For instance, a 10-year, triple-A rated municipal bond yielding 1.31% has a taxable equivalent yield of 2.17%, while the 30-year triple-A bond at 1.95% has a taxable equivalent yield of 3.23%, according to MMD as of July 7 data.

"Demand is going to continue mainly because the alternatives aren't as attractive as munis and global yields will stay muted," Heckman said.

Bill Walsh, president of Parsippany, N.J.-based broker-dealer and wealth manager Hennion & Walsh, said retail demand in the muni market has been "pretty extraordinary" this year. Investors "favor high quality bonds and can get a better yield after taxes and it gives them a place to invest that is not volatile," he said in an interview on Friday.

Walsh's said his clients are shopping around for various maturities, but largely prefer the 15 to 20-year slope where they are getting the best value due to a flat yield curve. Triple-A bonds due in 2031 and 2036 were yielding 1.59% and 1.82% as of Friday, according to MMD.
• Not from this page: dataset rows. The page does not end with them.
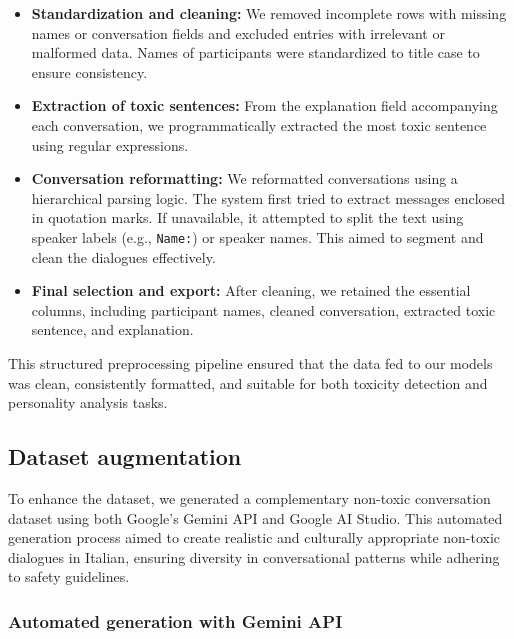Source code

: \documentclass[conference]{IEEEtran}
\begin{document}
\begin{itemize}
    \item \textbf{Standardization and cleaning:} We removed incomplete rows with missing names or conversation fields and excluded entries with irrelevant or malformed data. Names of participants were standardized to title case to ensure consistency.
    
    \item \textbf{Extraction of toxic sentences:} From the explanation field accompanying each conversation, we programmatically extracted the most toxic sentence using regular expressions.
    
    \item \textbf{Conversation reformatting:} We reformatted conversations using a hierarchical parsing logic. The system first tried to extract messages enclosed in quotation marks. If unavailable, it attempted to split the text using speaker labels (e.g., \texttt{Name:}) or speaker names. This aimed to segment and clean the dialogues effectively.
    
    \item \textbf{Final selection and export:} After cleaning, we retained the essential columns, including participant names, cleaned conversation, extracted toxic sentence, and explanation.
\end{itemize}

This structured preprocessing pipeline ensured that the data fed to our models was clean, consistently formatted, and suitable for both toxicity detection and personality analysis tasks.

\subsection{Dataset augmentation}

To enhance the dataset, we generated a complementary non-toxic conversation dataset using both Google's Gemini API and Google AI Studio. This automated generation process aimed to create realistic and culturally appropriate non-toxic dialogues in Italian, ensuring diversity in conversational patterns while adhering to safety guidelines.

\subsubsection{Automated generation with Gemini API}
\end{document}
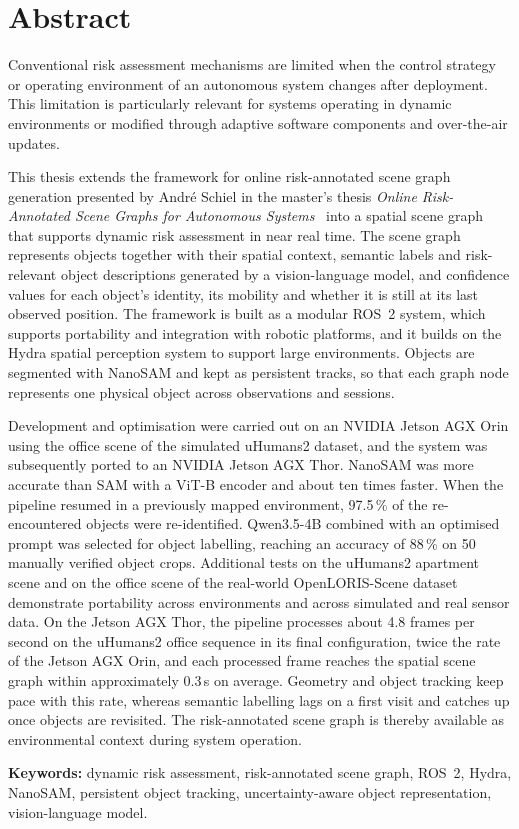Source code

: \chapter*{Abstract}

{\small Conventional risk assessment mechanisms are limited when the control strategy or operating environment of an autonomous system changes after deployment. This limitation is particularly relevant for systems operating in dynamic environments or modified through adaptive software components and over-the-air updates.\par}

{\small This thesis extends the framework for online risk-annotated scene graph generation presented by Andr\'e Schiel in the master's thesis \emph{Online Risk-Annotated Scene Graphs for Autonomous Systems}~\cite{previous_rsg_thesis} into a spatial scene graph that supports dynamic risk assessment in near real time. The scene graph represents objects together with their spatial context, semantic labels and risk-relevant object descriptions generated by a vision-language model, and confidence values for each object's identity, its mobility and whether it is still at its last observed position. The framework is built as a modular ROS~2 system, which supports portability and integration with robotic platforms, and it builds on the Hydra spatial perception system to support large environments. Objects are segmented with NanoSAM and kept as persistent tracks, so that each graph node represents one physical object across observations and sessions.\par}

{\small Development and optimisation were carried out on an NVIDIA Jetson AGX Orin using the office scene of the simulated uHumans2 dataset, and the system was subsequently ported to an NVIDIA Jetson AGX Thor. NanoSAM was more accurate than SAM with a ViT-B encoder and about ten times faster. When the pipeline resumed in a previously mapped environment, 97.5\,\% of the re-encountered objects were re-identified. Qwen3.5-4B combined with an optimised prompt was selected for object labelling, reaching an accuracy of 88\,\% on 50 manually verified object crops. Additional tests on the uHumans2 apartment scene and on the office scene of the real-world OpenLORIS-Scene dataset demonstrate portability across environments and across simulated and real sensor data. On the Jetson AGX Thor, the pipeline processes about 4.8 frames per second on the uHumans2 office sequence in its final configuration, twice the rate of the Jetson AGX Orin, and each processed frame reaches the spatial scene graph within approximately 0.3\,s on average. Geometry and object tracking keep pace with this rate, whereas semantic labelling lags on a first visit and catches up once objects are revisited. The risk-annotated scene graph is thereby available as environmental context during system operation.\par}

\vfill
{\small \noindent\textbf{Keywords:} dynamic risk assessment, risk-annotated scene graph, ROS~2, Hydra, NanoSAM, persistent object tracking, uncertainty-aware object representation, vision-language model.\par}
\vfill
On a taxable-equivalent basis, for instance, the 2036 maturity offers 94.7% of the Treasury yield, and an after-tax yield of 3.01%.

Analysts expect those factors to keep demand healthy in the third quarter.
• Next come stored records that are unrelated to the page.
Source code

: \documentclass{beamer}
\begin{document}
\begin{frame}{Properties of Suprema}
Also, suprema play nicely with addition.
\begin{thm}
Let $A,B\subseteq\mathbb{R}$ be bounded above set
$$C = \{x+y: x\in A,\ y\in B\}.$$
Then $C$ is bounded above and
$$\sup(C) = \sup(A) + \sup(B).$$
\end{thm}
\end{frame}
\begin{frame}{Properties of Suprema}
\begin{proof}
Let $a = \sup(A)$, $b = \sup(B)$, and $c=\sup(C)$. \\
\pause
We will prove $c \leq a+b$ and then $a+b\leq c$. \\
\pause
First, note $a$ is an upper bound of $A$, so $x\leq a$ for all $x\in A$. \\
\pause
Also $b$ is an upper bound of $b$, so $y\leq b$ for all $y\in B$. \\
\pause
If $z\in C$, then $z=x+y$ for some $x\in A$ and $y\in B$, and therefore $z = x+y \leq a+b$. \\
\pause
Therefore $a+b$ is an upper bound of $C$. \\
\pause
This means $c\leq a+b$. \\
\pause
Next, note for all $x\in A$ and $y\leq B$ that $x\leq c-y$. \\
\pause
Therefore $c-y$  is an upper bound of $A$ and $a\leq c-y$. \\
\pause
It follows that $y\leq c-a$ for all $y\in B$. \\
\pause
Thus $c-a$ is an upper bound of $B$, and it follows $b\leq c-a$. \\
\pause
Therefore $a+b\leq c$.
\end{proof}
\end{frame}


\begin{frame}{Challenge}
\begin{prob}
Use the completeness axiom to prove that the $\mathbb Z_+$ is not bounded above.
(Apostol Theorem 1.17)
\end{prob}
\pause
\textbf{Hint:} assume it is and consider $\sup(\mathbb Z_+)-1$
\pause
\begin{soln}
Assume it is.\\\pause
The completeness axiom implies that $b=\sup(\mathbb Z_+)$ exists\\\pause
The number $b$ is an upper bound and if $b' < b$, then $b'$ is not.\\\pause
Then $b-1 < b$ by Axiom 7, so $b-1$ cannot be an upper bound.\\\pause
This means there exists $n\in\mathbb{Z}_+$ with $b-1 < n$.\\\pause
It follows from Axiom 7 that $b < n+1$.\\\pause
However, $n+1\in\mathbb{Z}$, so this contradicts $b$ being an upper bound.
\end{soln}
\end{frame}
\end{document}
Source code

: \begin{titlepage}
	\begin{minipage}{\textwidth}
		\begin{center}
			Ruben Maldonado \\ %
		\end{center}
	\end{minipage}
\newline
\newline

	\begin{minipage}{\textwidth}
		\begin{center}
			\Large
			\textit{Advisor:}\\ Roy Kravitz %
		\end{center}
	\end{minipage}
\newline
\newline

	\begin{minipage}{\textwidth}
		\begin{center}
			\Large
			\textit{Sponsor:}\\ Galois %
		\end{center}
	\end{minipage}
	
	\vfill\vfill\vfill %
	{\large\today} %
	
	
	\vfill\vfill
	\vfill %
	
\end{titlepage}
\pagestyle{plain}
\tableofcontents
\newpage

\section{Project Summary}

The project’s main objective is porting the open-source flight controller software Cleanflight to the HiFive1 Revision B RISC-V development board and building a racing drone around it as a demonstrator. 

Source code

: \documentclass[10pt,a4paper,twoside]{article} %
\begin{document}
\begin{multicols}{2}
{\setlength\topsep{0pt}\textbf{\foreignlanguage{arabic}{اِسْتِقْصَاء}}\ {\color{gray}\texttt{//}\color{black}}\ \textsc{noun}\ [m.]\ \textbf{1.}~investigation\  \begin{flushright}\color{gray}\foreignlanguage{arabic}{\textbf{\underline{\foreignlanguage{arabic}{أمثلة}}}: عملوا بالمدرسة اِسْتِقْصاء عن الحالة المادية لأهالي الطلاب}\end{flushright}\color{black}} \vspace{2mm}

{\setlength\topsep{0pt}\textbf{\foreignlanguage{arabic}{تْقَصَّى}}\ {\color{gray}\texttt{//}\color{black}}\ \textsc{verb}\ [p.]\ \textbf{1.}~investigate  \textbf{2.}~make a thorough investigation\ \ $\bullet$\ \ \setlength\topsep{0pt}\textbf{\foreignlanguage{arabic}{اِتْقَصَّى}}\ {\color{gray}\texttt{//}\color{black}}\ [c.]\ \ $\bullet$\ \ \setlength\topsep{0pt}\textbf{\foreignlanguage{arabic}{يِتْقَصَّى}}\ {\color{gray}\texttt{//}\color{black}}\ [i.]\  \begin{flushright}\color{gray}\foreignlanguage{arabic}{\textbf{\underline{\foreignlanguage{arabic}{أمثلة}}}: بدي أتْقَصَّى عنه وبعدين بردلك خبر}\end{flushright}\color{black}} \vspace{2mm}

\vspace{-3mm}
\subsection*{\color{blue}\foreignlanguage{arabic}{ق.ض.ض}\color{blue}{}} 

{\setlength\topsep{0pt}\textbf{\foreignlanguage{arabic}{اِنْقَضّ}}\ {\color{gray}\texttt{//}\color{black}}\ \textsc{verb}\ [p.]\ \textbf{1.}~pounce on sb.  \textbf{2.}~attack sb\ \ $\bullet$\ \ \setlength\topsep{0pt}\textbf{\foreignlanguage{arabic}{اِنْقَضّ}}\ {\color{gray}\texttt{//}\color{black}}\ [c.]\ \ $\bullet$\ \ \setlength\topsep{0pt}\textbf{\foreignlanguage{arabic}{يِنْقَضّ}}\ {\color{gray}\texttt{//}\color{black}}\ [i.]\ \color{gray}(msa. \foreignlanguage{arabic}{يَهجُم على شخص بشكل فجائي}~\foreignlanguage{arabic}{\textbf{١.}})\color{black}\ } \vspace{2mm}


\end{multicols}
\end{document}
"The hunt for yield in the tax-exempt market is a big deal, and with all the low-yielding investments available, municipals stand out to higher bracket investors" for their after-tax returns, Schankel of Janney said Friday.

Investors, he said, are enticed by the idea of getting "more bang for their buck" on municipal investments, at a time when they are frustrated with absolute yields of between zero and 2% on other investments.

Heckman said he recommends a "sweet spot" between 12 and 15 years as having the most value for his clients.

"Buying coupons from 2.5% to 4% are probably the most attractive here, although we like to see some higher coupons with some cushion if the bonds don't get called, so we are getting compensated for that duration," Heckman said.

Current demand has been strong enough to outweigh near-historic low yields, Brexit concerns, Puerto Rico's defaults, and fiscal turmoil in Chicago and Illinois, Colby pointed out.

Those circumstances shouldn't dampen investor interest going into the third quarter, according to Colby.

"We will continue to have cash come to the market place in the form of coupon payments, maturities, and calls – and also refundings," he said.

Colby said issuance from states like New York in the second half of the year "certainly will keep interest piqued from investors." New York State has plans to issue $6.5 billion over the coming three months, up from $1.65 billion in the third quarter of 2015.

Amid volatility in interest-rates, equities and overseas markets, municipals are expected to remain a safe-haven for investors and offer comparable yield incentives at a time when demand is already seasonally high.

"We see demand being strong for the next couple of months, especially with July and August being decent coupon reinvestment months," Walsh said. "Individual investors are still uneasy with the equity market."

Uncertainty leads to volatility, Walsh said. "That's what's causing people to continue to put money into the tax-free market at such a strong clip," he said. "They see their [stock] portfolios haven't done that well," yet the 2% to 2.5% taxable-equivalent yields on high-quality municipals that his firm's investors prefer are relatively attractive.

"Even though the stock market is on the cusp of making new highs, it's stuck in a trading range," Heckman of U.S. Bank added. "People who don't want to have money in stocks will continue to want to be in bonds."

He said demand will also continue to flourish against the backdrop of increasing forward supply, with low interest rates sparking new issue and refunding volume. The Federal Reserve Board seems to be in no rush to hike rates until later in the year, Heckman added.

Though Friday's stronger-than-expected jobs report showed that U.S. employers added 287,000 to non-farm payrolls – the most since last October – Heckman predicted the Fed still may wait until September to hike rates.

"We just got through two quarters where demand continued to be very, very strong," Colby of Van Eck said. "I'd be hard pressed to argue that equation is going to change significantly in the next quarter. It's very likely demand will continue to hold our market to low rates and pretty strong performance through the next few months."